The Packers' defense is now without four of its Week 1 starters, but it may not result in a step back in production at all.
Pro Bowl nose tackle B.J. Raji will miss his second consecutive game with an ankle injury, but veteran Ryan Pickett performed at a high level in his place. Led by Pickett, who typically plays the majority of his snaps at defensive end, Green Bay held the NFL's leading rusher, Texans running back Arian Foster, to 29 yards.
"(Playing) the nose is kind of natural for me," Pickett said Friday. "I've been doing it my whole career. It's just like I'm at home when I'm there. I'll hold it down until B.J. gets back."
Rookie outside linebacker Nick Perry, the Packers' first-round pick, will miss the first game of his career this Sunday with a knee injury. But with fifth-year pro Erik Walden, who started 15 games last season, already getting an increased number of snaps in recent weeks, that transition could be an upgrade -- at least in the short term -- for Green Bay's defense.
"Erik Walden has definitely made a step from last year," coach Mike McCarthy said. "I just love the way he plays. He's physical, brings an attitude that you can't have enough of on your football team. He's clearly playing better this year than he did last year."
Starting cornerback Sam Shields suffered a shin and ankle injury in Week 6 and will be out at least one game. Based on the way Shields reacted on the field immediately after the play, missing only one game may be an overly optimistic estimate. But Green Bay's secondary is certainly prepared to replace him in the lineup.
In fact, defensive coordinator Dom Capers has two choices to start in Shields' spot. Rookie second-round pick Casey Hayward leads the team with three interceptions and has improved drastically each week while playing in the nickel packages.
"He's got excellent ball skills. He gets his hands on the ball quite a bit," McCarthy said of Hayward. "I just have always liked the way he has played football, whether it's inside or outside."

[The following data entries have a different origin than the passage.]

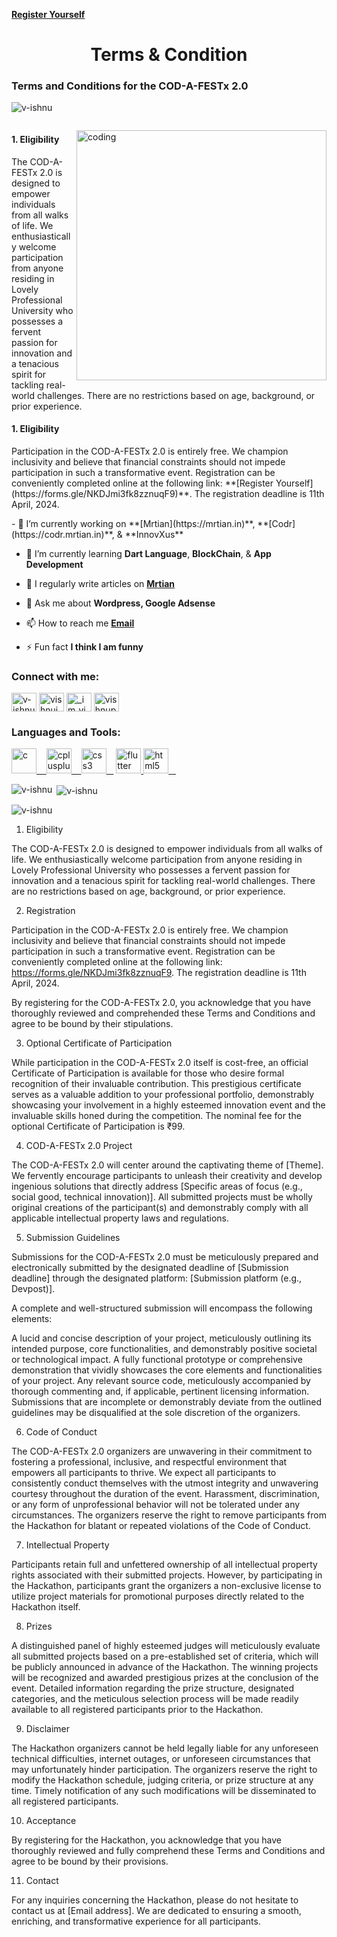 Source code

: **[Register Yourself](https://v-ishnu.github.io/Home/)**
<h1 align="center">Terms & Condition</h1>
<h3 align="left">Terms and Conditions for the COD-A-FESTx 2.0 </h3>

<p align="left"> <img src="https://komarev.com/ghpvc/?username=v-ishnu&label=Profile%20views&color=0e75b6&style=flat" alt="v-ishnu" /> </p>

<p align="left"> <a href="https://twitter.com/" target="blank"><img src="https://img.shields.io/twitter/follow/?logo=twitter&style=for-the-badge" alt="" /></a> </p>

<img align="right" alt="coding" width="400" src="https://user-images.githubusercontent.com/55389276/140866485-8fb1c876-9a8f-4d6a-98dc-08c4981eaf70.gif">

<h4>1. Eligibility</h4>

<p>The COD-A-FESTx 2.0 is designed to empower individuals from all walks of life. We enthusiastically welcome participation from anyone residing in Lovely Professional University who possesses a fervent passion for innovation and a tenacious spirit for tackling real-world challenges. There are no restrictions based on age, background, or prior experience.
</p>

<h4>1. Eligibility</h4>

<p>Participation in the COD-A-FESTx 2.0 is entirely free. We champion inclusivity and believe that financial constraints should not impede participation in such a transformative event. Registration can be conveniently completed online at the following link: **[Register Yourself](https://forms.gle/NKDJmi3fk8zznuqF9)**. The registration deadline is 11th April, 2024.
</p>
- 🔭 I’m currently working on **[Mrtian](https://mrtian.in)**, **[Codr](https://codr.mrtian.in)**, & **InnovXus**

- 🌱 I’m currently learning **Dart Language**, **BlockChain**, & **App Development**

- 📝 I regularly write articles on **[Mrtian](https://mrtian.in)**

- 💬 Ask me about **Wordpress, Google Adsense**

- 📫 How to reach me **[Email](vishnuprakash572@gmail.com)**

- ⚡ Fun fact **I think I am funny**

<h3 align="left">Connect with me:</h3>
<p align="left">
<a href="https://codepen.io/v-ishnu" target="blank"><img align="center" src="https://github.com/v-ishnu/gallery/assets/65424078/0eb7d9a6-ddcf-4c47-bbac-0ed432ebe225" alt="v-ishnu" height="30" width="40"/></a>
<a href="https://linkedin.com/in/vishnuinfo" target="blank"><img align="center" src="https://raw.githubusercontent.com/v-ishnu/v-ishnu/4898f5cbb2ef292591ca3a55f317ad0beb8cf3e2/icons8-linkedin---in-logo-used-for-professional-networking%2C-144.svg" alt="vishnuinfo" height="30" width="40"/></a>
<a href="https://instagram.com/_im_vishn_u" target="blank"><img align="center" src="https://github.com/v-ishnu/gallery/assets/65424078/1071fee1-bc15-4bf8-8bc0-d3da40b099a3" alt="_im_vishn_u" height="30" width="40"/></a>
<a href="https://www.hackerrank.com/vishnuprakash572" target="blank"><img align="center" src="https://github.com/v-ishnu/gallery/assets/65424078/5bcfad1c-3e2d-4776-bd2b-214a5992731b" alt="vishnuprakash572" height="30" width="40"/></a>
</p>

<h3 align="left">Languages and Tools:</h3>
<p align="left"> <a href="https://www.cprogramming.com/" target="_blank" rel="noreferrer"> <img src="https://github.com/v-ishnu/gallery/assets/65424078/868384de-ecc5-4d06-ab8c-ddda051aef06" alt="c" width="40" height="40"/>&nbsp; &nbsp; </a> 
<a href="https://codr.mrtian.in/category/language/cpp/" target="_blank" rel="noreferrer"> <img src="https://github.com/v-ishnu/gallery/assets/65424078/01a8b742-9e8c-48e2-925d-c2802e4ee8f0" alt="cplusplus" width="40" height="40"/>&nbsp; &nbsp; </a> 
<a href="https://codr.mrtian.in/category/language/css/" target="_blank" rel="noreferrer"> <img src="https://github.com/v-ishnu/gallery/assets/65424078/7544517e-4efd-4f5d-b970-815e20685316" alt="css3" width="40" height="40"/>&nbsp; &nbsp;</a> 
<a href="https://flutter.dev" target="_blank" rel="noreferrer"> <img src="https://github.com/v-ishnu/gallery/assets/65424078/6aa6fc0e-5c5c-4739-a9be-1c93eb26b7b2" alt="flutter" width="40" height="40"/> </a> 
<a href="https://codr.mrtian.in/category/language/html/" target="_blank" rel="noreferrer"> <img src="https://github.com/v-ishnu/gallery/assets/65424078/5a95db38-b333-4705-9346-7ea422e9d576" alt="html5" width="40" height="40"/>&nbsp; &nbsp; </a> 
</p>

<p><img align="left" src="https://github-readme-stats.vercel.app/api/top-langs?username=v-ishnu&show_icons=true&locale=en&layout=compact" alt="v-ishnu" /></p>

<p>&nbsp;<img align="center" src="https://github-readme-stats.vercel.app/api?username=v-ishnu&show_icons=true&locale=en" alt="v-ishnu" /></p>

<p><img align-item="center" src="https://github-readme-streak-stats.herokuapp.com/?user=v-ishnu&" alt="v-ishnu" /></p>








1. Eligibility

The COD-A-FESTx 2.0 is designed to empower individuals from all walks of life. We enthusiastically welcome participation from anyone residing in Lovely Professional University who possesses a fervent passion for innovation and a tenacious spirit for tackling real-world challenges. There are no restrictions based on age, background, or prior experience.

2. Registration

Participation in the COD-A-FESTx 2.0 is entirely free. We champion inclusivity and believe that financial constraints should not impede participation in such a transformative event. Registration can be conveniently completed online at the following link: https://forms.gle/NKDJmi3fk8zznuqF9. The registration deadline is 11th April, 2024.

By registering for the COD-A-FESTx 2.0, you acknowledge that you have thoroughly reviewed and comprehended these Terms and Conditions and agree to be bound by their stipulations.

3. Optional Certificate of Participation

While participation in the COD-A-FESTx 2.0 itself is cost-free, an official Certificate of Participation is available for those who desire formal recognition of their invaluable contribution.  This prestigious certificate serves as a valuable addition to your professional portfolio, demonstrably showcasing your involvement in a highly esteemed innovation event and the invaluable skills honed during the competition. The nominal fee for the optional Certificate of Participation is ₹99.

4. COD-A-FESTx 2.0 Project

The COD-A-FESTx 2.0 will center around the captivating theme of [Theme]. We fervently encourage participants to unleash their creativity and develop ingenious solutions that directly address [Specific areas of focus (e.g., social good, technical innovation)]. All submitted projects must be wholly original creations of the participant(s) and demonstrably comply with all applicable intellectual property laws and regulations.

5. Submission Guidelines

Submissions for the COD-A-FESTx 2.0 must be meticulously prepared and electronically submitted by the designated deadline of [Submission deadline] through the designated platform: [Submission platform (e.g., Devpost)].

A complete and well-structured submission will encompass the following elements:

A lucid and concise description of your project, meticulously outlining its intended purpose, core functionalities, and demonstrably positive societal or technological impact.
A fully functional prototype or comprehensive demonstration that vividly showcases the core elements and functionalities of your project.
Any relevant source code, meticulously accompanied by thorough commenting and, if applicable, pertinent licensing information.
Submissions that are incomplete or demonstrably deviate from the outlined guidelines may be disqualified at the sole discretion of the organizers.

6. Code of Conduct

The COD-A-FESTx 2.0 organizers are unwavering in their commitment to fostering a professional, inclusive, and respectful environment that  empowers all participants to thrive. We expect all participants to consistently conduct themselves with the utmost integrity and unwavering courtesy throughout the duration of the event.  Harassment, discrimination, or any form of unprofessional behavior will not be tolerated under any circumstances.  The organizers reserve the right to remove participants from the Hackathon for blatant or repeated violations of the Code of Conduct.

7. Intellectual Property

Participants retain full and unfettered ownership of all intellectual property rights associated with their submitted projects. However, by participating in the Hackathon, participants grant the organizers a non-exclusive license to utilize project materials for promotional purposes directly related to the Hackathon itself.

8. Prizes

A distinguished panel of highly esteemed judges will meticulously evaluate all submitted projects based on a pre-established set of criteria, which will be publicly announced in advance of the Hackathon. The winning projects will be recognized and awarded prestigious prizes at the conclusion of the event.  Detailed information regarding the prize structure, designated categories, and the meticulous selection process will be made readily available to all registered participants prior to the Hackathon.

9. Disclaimer

The Hackathon organizers  cannot be held legally liable for any unforeseen technical difficulties, internet outages, or unforeseen circumstances that may unfortunately hinder participation. The organizers reserve the right to modify the Hackathon schedule, judging criteria, or prize structure at any time.  Timely notification of any such modifications will be disseminated to all registered participants.

10. Acceptance

By registering for the Hackathon, you acknowledge that you have thoroughly reviewed and fully comprehend these Terms and Conditions and agree to be bound by their provisions.

11. Contact

For any inquiries concerning the Hackathon, please do not hesitate to contact us at [Email address].  We are dedicated to ensuring a smooth, enriching, and transformative experience for all participants.
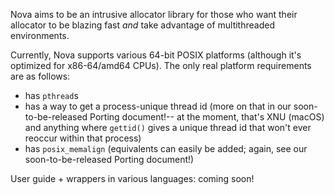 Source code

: Nova aims to be an intrusive allocator library for those who want their allocator
to be blazing fast _and_ take advantage of multithreaded environments.

Currently, Nova supports various 64-bit POSIX platforms (although it's optimized for x86-64/amd64 CPUs). The only real platform requirements are as follows:
 - has `pthread`s
 - has a way to get a process-unique thread id (more on that in our soon-to-be-released Porting document!-- at the moment, that's XNU (macOS) and anything where `gettid()` gives a unique thread id that won't ever reoccur within that process)
 - has `posix_memalign` (equivalents can easily be added; again, see our soon-to-be-released Porting document!)

User guide + wrappers in various languages: coming soon!
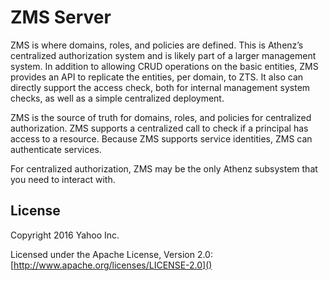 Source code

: ZMS Server
=======================

ZMS is where domains, roles, and policies are defined. This is Athenz’s centralized authorization system and is likely part of a larger management system. In addition to allowing CRUD operations on the basic entities, ZMS provides an API to replicate the entities, per domain, to ZTS. It also can directly support the access check, both for internal management system checks, as well as a simple centralized deployment.

ZMS is the source of truth for domains, roles, and policies for centralized authorization. ZMS supports a centralized call to check if a principal has access to a resource. Because ZMS supports service identities, ZMS can authenticate services.

For centralized authorization, ZMS may be the only Athenz subsystem that you need to interact with.

## License

Copyright 2016 Yahoo Inc.

Licensed under the Apache License, Version 2.0: [http://www.apache.org/licenses/LICENSE-2.0]()
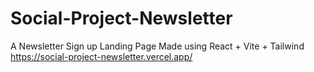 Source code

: # Social-Project-Newsletter
A Newsletter Sign up Landing Page Made using React + Vite + Tailwind 
https://social-project-newsletter.vercel.app/

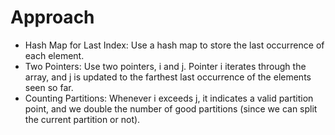 # Approach

- Hash Map for Last Index: Use a hash map to store the last occurrence of each element.
- Two Pointers: Use two pointers, i and j. Pointer i iterates through the array, and j is updated to the farthest last occurrence of the elements seen so far.
- Counting Partitions: Whenever i exceeds j, it indicates a valid partition point, and we double the number of good partitions (since we can split the current partition or not).
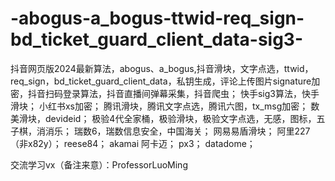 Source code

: # -abogus-a_bogus-ttwid-req_sign-bd_ticket_guard_client_data-sig3-
抖音网页版2024最新算法，abogus、a_bogus,抖音滑块，文字点选，ttwid，req_sign，bd_ticket_guard_client_data，私钥生成，评论上传图片signature加密，抖音扫码登录算法，抖音直播间弹幕采集，抖音爬虫；
快手sig3算法，快手滑块；
小红书xs加密；
腾讯滑块，腾讯文字点选，腾讯六图，tx_msg加密；
数美滑块，devideid；
极验4代全家桶，极验滑块，极验文字点选，无感，图标，五子棋，消消乐；
瑞数6，瑞数信息安全，中国海关；
网易易盾滑块；
阿里227（非x82y）；
reese84；
akamai 阿卡迈；
px3；
datadome；


交流学习vx（备注来意）：ProfessorLuoMing
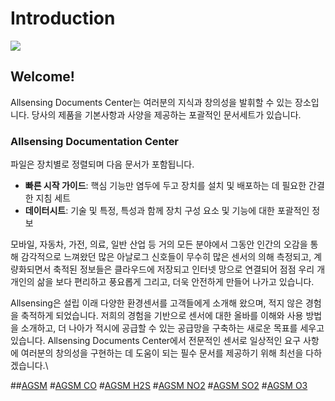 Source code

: # Introduction

![](.gitbook/assets/allsensing\_logo.png)

## Welcome!

Allsensing Documents Center는 여러분의 지식과 창의성을 발휘할 수 있는 장소입니다. 당사의 제품을 기본사항과 사양을 제공하는 포괄적인 문서세트가 있습니다.

### Allsensing Documentation Center

파일은 장치별로 정렬되며 다음 문서가 포함됩니다.

* **빠른 시작 가이드**: 핵심 기능만 염두에 두고 장치를 설치 및 배포하는 데 필요한 간결한 지침 세트
* **데이터시트**: 기술 및 특정, 특성과 함께 장치 구성 요소 및 기능에 대한 포괄적인 정보

모바일, 자동차, 가전, 의료, 일반 산업 등 거의 모든 분야에서 그동안 인간의 오감을 통해 감각적으로 느껴왔던 많은 아날로그 신호들이 무수히 많은 센서의 의해 측정되고, 계량화되면서 축적된 정보들은 클라우드에 저장되고 인터넷 망으로 연결되어 점점 우리 개개인의 삶을 보다 편리하고 풍요롭게 그리고, 더욱 안전하게 만들어 나가고 있습니다.

Allsensing은 설립 이래 다양한 환경센서를 고객들에게 소개해 왔으며, 적지 않은 경험을 축적하게 되었습니다. 저희의 경험을 기반으로 센서에 대한 올바를 이해와 사용 방법을 소개하고, 더 나아가 적시에 공급할 수 있는 공급망을 구축하는 새로운 목표를 세우고 있습니다. Allsensing Documents Center에서 전문적인 센서로 일상적인 요구 사항에 여러분의 창의성을 구현하는 데 도움이 되는 필수 문서를 제공하기 위해 최선을 다하겠습니다.\\

##[AGSM](https://docs.allsensing.co.kr/allsensing.docs.co.kr/product-document/agsm)
#[AGSM CO](https://docs.allsensing.co.kr/allsensing.docs.co.kr/product-document/agsm/agsm-co)
#[AGSM H2S](https://docs.allsensing.co.kr/allsensing.docs.co.kr/product-document/agsm/agsm-h2s)
#[AGSM NO2](https://docs.allsensing.co.kr/allsensing.docs.co.kr/product-document/agsm/agsm-no2)
#[AGSM SO2](https://docs.allsensing.co.kr/allsensing.docs.co.kr/product-document/agsm/agsm-so2)
#[AGSM O3](https://docs.allsensing.co.kr/allsensing.docs.co.kr/product-document/agsm/agsm-o3)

Capers could also go with second-year cornerback Davon House, who would have been the starter this year had he not suffered a shoulder subluxation in the first preseason game. House has not played yet this season but has been a full participant in practices for several weeks while getting comfortable with a harness on his injured shoulder.
"When he got hurt, he was really playing the best since he's been here," Capers said. "He was gaining the confidence of the coaches. It was really too bad. I think this is his best week of practice. He's looked more ready to play this week than since he got hurt."
The biggest challenge for the Packers from an injury perspective is at inside linebacker. Starter Desmond Bishop was placed on injured reserve after tearing his right hamstring in preseason. His backup, D.J. Smith, is also now out for the season with a knee injury. That has forced Green Bay to turn to third-stringer Brad Jones, whom the team is attempting to convert from an outside linebacker to inside.
"We just felt backing him up off the ball and letting him play the inside linebacker position was more suited to him," Capers said of Jones. "I think it's been a good move. I think it's the right place for him."
The next-man-up idea isn't simply a cliche for the Packers. It's a reality that their depth at many positions has put them in an advantageous spot to not lose any production with their backup players on the field.
If Green Bay's injuries linger, or more players go down, that depth will continue to be tested. But at the moment, despite having multiple starters out on both sides of the ball, the Packers shouldn't look any different on game day.
"We're just as good with the next guy a lot of times," Rodgers said. "You have to give the staff credit because they design game plans to utilize the talents of the next guy up. The starter may do something really well and the next guy up who has starter talent, he might do something else a little better, or maybe we should stay away from things to just utilize their strengths.